Singapore Delays Update to Crypto Rules for Banks Until 2027

CN
Decrypt
4 hours ago

The Monetary Authority of Singapore has deferred new crypto prudential standards by a year, with the rollout now set to go into force at the start of 2027.


The move followed industry concerns over timing and treatment of blockchain assets.


The Monetary Authority of Singapore (MAS) said Thursday it would delay the rollout of new rules governing how banks treat cryptoassets until 2027, pushing back its original target of January 1, 2026 following responses to a consultation on the changes.


“We will continue to monitor developments in the cryptoasset landscape and global regulatory standards to ensure alignment and support responsible innovation,” the regulator said.


The updated rules, based on standards set by the Basel Committee on Banking Supervision, will require banks to hold capital reserves against their crypto exposures in line with their risk classification.


Cryptoassets deemed higher risk—such as those on public, permissionless blockchains—will attract higher capital requirements. Those deemed stable and backed by eligible reserve assets could receive more favorable treatment. Assets considered extremely volatile require capital buffers of up to 1,250%.


Singapore and crypto


Singapore was one of the earliest jurisdictions to establish a framework for digital assets, implementing its initial rules in 2020. The country has sought to balance innovation with financial stability that has limited some forms of retail participation while encouraging institutional adoption.


Nevertheless, crypto remains a growing part of its financial landscape. About 26% of Singaporeans held some form of cryptocurrency as of April this year, according to a Straits Times report, and web3 investments accounted for 64% of total fintech funding in 2024, totaling US$742 million. Institutional appetite is also rising, with 57% of local investors planning to increase crypto allocations, according to Sygnum Bank’s Future Finance Report.


Local banks, at which the delayed rules are targeted, have followed suit. DBS recently launched tokenised structured notes on Ethereum, expanding on its prior work with tokenised bonds, while other lenders have pursued pilot projects on asset tokenisation and stablecoin integration.


The changes are designed to clarify how banks account for cryptoassets in their capital, liquidity and large exposure frameworks, effectively integrating crypto exposures into existing prudential standards. MAS also proposed updates to the scope of eligible reserve assets for stablecoins and further defined how lower-risk and higher-risk cryptoassets should be treated on balance sheets.


However, industry participants argued that Singapore’s initial plan to adopt the measures in 2026 would make it one of the first jurisdictions to implement the Basel cryptoasset framework, potentially exposing local banks to regulatory disadvantages. Respondents also warned that the proposed risk classifications could unfairly penalize assets built on permissionless blockchains, stifling innovation.

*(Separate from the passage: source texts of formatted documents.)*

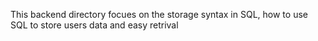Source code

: This backend directory focues on the storage syntax in SQL, how to use SQL to store users data and easy retrival
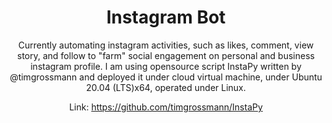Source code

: <p align="center">
  <h1 align="center">Instagram Bot</h1>
  <p align="center">Currently automating instagram activities, such as likes, comment, view story, and follow to "farm" social engagement on personal and business instagram profile. I am using opensource script InstaPy written by @timgrossmann and deployed it under cloud virtual machine, under Ubuntu 20.04 (LTS)x64, operated under Linux.<p>
<div>
<p align="center">Link: <a href="https://github.com/timgrossmann/InstaPy">https://github.com/timgrossmann/InstaPy</a><p>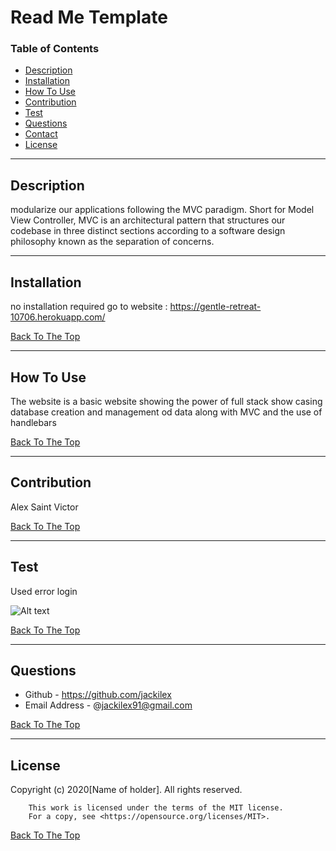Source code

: # Read Me Template

### Table of Contents
- [Description](#description)
- [Installation](#how-to-use)
- [How To Use](#how-to-use)
- [Contribution](#contribution)
- [Test](#test)
- [Questions](#questions)
- [Contact](#contact)
- [License](#license)

---

## Description
modularize our applications following the MVC paradigm. Short for Model View Controller, MVC is an architectural pattern that structures our codebase in three distinct sections according to a software design philosophy known as the separation of concerns.


---
## Installation
no installation required go to website : https://gentle-retreat-10706.herokuapp.com/


[Back To The Top](#read-me-template)

---

## How To Use
The website is a basic website showing the power of full stack show casing database creation and management od data along with MVC and the use of handlebars  

[Back To The Top](#read-me-template)

---
## Contribution
Alex Saint Victor

[Back To The Top](#read-me-template)

---

## Test
Used error login

![Alt text](https://i.imgur.com/GMi7Rt6.png)

[Back To The Top](#read-me-template)

---

## Questions
- Github - https://github.com/jackilex
- Email Address - @jackilex91@gmail.com

[Back To The Top](#read-me-template)

---

## License
Copyright (c) 2020[Name of holder]. All rights reserved.
        
        This work is licensed under the terms of the MIT license.  
        For a copy, see <https://opensource.org/licenses/MIT>.

[Back To The Top](#read-me-template)
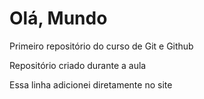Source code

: # Olá, Mundo
 Primeiro repositório do curso de Git e Github

 Repositório criado durante a aula
 
 Essa linha adicionei diretamente no site
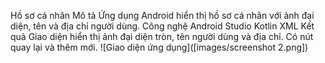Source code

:Hồ sơ cá nhân
Mô tả
Ứng dụng Android hiển thị hồ sơ cá nhân với ảnh đại diện, tên và địa chỉ người dùng.
Công nghệ
Android Studio
Kotlin
XML
Kết quả
Giao diện hiển thị ảnh đại diện tròn, tên người dùng và địa chỉ.
Có nút quay lại và thêm mới.
![Giao diện ứng dụng]([images/screenshot 2.png])

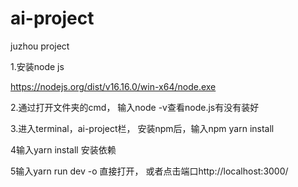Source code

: # ai-project
juzhou project


1.安装node js

https://nodejs.org/dist/v16.16.0/win-x64/node.exe


2.通过打开文件夹的cmd， 输入node -v查看node.js有没有装好

3.进入terminal，ai-project栏， 安装npm后，输入npm yarn install

4输入yarn install 安装依赖

5输入yarn run dev -o 直接打开， 或者点击端口http://localhost:3000/ 



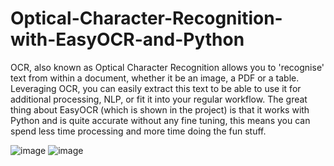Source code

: # Optical-Character-Recognition-with-EasyOCR-and-Python
OCR, also known as Optical Character Recognition allows you to 'recognise' text from within a document, whether it be an image, a PDF or a table. Leveraging OCR, you can easily extract this text to be able to use it for additional processing, NLP, or fit it into your regular workflow.   The great thing about EasyOCR (which is shown in the project) is that it works with Python and is quite accurate without any fine tuning, this means you can spend less time processing and more time doing the fun stuff.

![image](https://user-images.githubusercontent.com/59397280/135518250-9f66d5c5-5e4b-40ac-b2af-aeabb4a8c5ca.png)
![image](https://user-images.githubusercontent.com/59397280/135518332-c0df8e0c-2faf-4853-a311-4c5ec0e6a513.png)
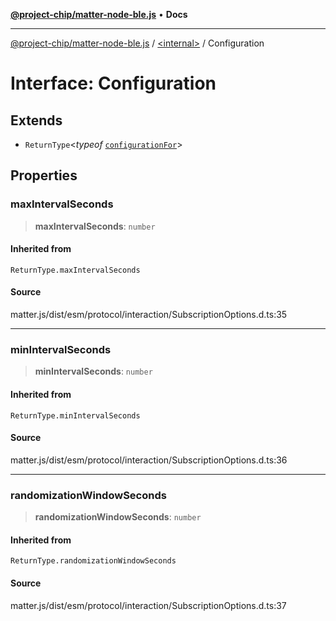 [**@project-chip/matter-node-ble.js**](../../README.md) • **Docs**

***

[@project-chip/matter-node-ble.js](../../globals.md) / [\<internal\>](../README.md) / Configuration

# Interface: Configuration

## Extends

- `ReturnType`\<*typeof* [`configurationFor`](../README.md#configurationfor)\>

## Properties

### maxIntervalSeconds

> **maxIntervalSeconds**: `number`

#### Inherited from

`ReturnType.maxIntervalSeconds`

#### Source

matter.js/dist/esm/protocol/interaction/SubscriptionOptions.d.ts:35

***

### minIntervalSeconds

> **minIntervalSeconds**: `number`

#### Inherited from

`ReturnType.minIntervalSeconds`

#### Source

matter.js/dist/esm/protocol/interaction/SubscriptionOptions.d.ts:36

***

### randomizationWindowSeconds

> **randomizationWindowSeconds**: `number`

#### Inherited from

`ReturnType.randomizationWindowSeconds`

#### Source

matter.js/dist/esm/protocol/interaction/SubscriptionOptions.d.ts:37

Among those responding to MAS’s consultation was Coinbase, whose Singapore Country Director Hassan Ahmed said the regulator’s prudential requirements were aimed at strengthening banks’ risk frameworks but might lead to overcapitalisation.





“MAS has always prioritised user protection through cautious and measured regulation, and its latest response is another instance of this posture. Singapore has also been consistently pragmatic in finding the balance between innovation and protection," he told Decrypt.


"We are hopeful that this delay might signal a reconsideration of the contemplated prudential requirements in order for Singaporean institutions to better and more fully participate in innovative technology.”


Singapore faces competition


Ahmed added that while Singapore has long positioned itself as a Web3 hub, competition is intensifying. “Although Singapore was early, the global regulatory baseline has equalised since the passing of the GENIUS Act and with other leading hubs like Hong Kong, EU and UAE embracing this technology,” he said.


“Many markets are refining existing rules to be more inclusive and invite institutional and corporate participation - particularly with respect to stablecoins. We are also seeing leading economies embrace crypto technology as crucial to their national and strategic competitiveness.”